Work instruction
The job is to find each line of the records below that includes the word "exec" and copy it.

Provided records
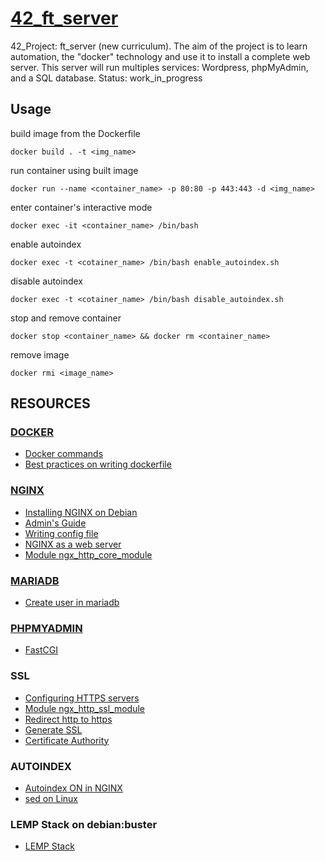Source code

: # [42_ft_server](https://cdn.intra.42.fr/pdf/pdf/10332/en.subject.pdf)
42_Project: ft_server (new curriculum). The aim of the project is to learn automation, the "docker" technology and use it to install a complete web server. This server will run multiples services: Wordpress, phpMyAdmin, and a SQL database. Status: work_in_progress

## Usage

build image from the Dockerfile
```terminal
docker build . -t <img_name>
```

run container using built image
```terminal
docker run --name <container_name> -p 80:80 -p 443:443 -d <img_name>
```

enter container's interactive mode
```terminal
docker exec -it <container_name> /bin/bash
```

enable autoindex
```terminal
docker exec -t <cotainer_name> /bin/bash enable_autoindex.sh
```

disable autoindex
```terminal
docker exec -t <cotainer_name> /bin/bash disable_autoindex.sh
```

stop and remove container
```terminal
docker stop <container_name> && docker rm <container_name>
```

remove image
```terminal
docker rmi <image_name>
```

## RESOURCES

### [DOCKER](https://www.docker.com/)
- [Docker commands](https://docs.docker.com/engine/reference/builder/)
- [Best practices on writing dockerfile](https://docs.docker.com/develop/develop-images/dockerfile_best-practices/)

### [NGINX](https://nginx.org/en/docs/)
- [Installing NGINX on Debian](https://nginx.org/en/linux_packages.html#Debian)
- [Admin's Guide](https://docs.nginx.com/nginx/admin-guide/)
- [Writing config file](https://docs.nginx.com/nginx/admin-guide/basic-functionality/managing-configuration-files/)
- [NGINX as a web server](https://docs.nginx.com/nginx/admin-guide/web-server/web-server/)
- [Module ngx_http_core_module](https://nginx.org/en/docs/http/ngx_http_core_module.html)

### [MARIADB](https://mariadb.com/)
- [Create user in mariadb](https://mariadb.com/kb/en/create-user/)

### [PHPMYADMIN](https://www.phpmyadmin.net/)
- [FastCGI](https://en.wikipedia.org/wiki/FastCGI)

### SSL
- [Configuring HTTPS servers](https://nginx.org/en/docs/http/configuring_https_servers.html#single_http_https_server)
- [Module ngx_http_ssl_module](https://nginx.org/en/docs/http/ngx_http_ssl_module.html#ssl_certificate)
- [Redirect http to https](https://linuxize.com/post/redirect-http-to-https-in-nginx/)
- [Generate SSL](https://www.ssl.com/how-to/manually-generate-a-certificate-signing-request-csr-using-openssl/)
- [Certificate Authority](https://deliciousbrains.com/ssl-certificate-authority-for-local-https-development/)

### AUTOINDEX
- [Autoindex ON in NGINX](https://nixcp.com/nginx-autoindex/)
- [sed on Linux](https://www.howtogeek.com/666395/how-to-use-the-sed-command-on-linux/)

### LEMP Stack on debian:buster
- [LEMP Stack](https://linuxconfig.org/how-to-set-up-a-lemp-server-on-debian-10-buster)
...
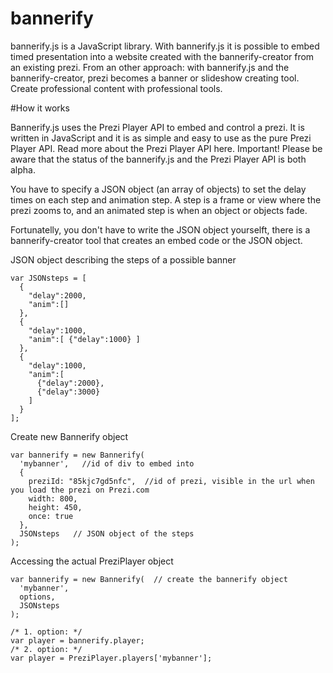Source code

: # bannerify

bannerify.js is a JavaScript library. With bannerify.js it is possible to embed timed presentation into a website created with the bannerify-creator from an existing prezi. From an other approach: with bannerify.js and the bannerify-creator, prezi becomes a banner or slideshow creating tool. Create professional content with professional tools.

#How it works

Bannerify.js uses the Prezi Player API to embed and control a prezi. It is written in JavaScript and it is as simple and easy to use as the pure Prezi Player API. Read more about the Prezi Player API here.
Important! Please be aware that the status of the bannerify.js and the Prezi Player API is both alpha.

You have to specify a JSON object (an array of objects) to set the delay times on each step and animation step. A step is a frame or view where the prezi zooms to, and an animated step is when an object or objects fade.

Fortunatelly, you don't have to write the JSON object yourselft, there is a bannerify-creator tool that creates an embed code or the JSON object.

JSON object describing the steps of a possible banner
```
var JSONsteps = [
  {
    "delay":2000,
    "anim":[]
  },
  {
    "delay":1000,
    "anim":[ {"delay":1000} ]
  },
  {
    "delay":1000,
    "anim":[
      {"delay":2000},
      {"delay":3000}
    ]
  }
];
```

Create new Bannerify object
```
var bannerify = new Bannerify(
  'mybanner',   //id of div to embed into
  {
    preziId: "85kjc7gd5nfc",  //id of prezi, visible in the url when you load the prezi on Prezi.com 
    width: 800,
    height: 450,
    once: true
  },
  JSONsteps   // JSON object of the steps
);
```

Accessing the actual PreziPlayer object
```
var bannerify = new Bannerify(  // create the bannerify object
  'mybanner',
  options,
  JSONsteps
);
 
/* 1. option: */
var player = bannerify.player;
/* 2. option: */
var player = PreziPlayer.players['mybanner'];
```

Exercise response
docker exec -it <container_name> /bin/bash
docker exec -t <cotainer_name> /bin/bash enable_autoindex.sh
docker exec -t <cotainer_name> /bin/bash disable_autoindex.sh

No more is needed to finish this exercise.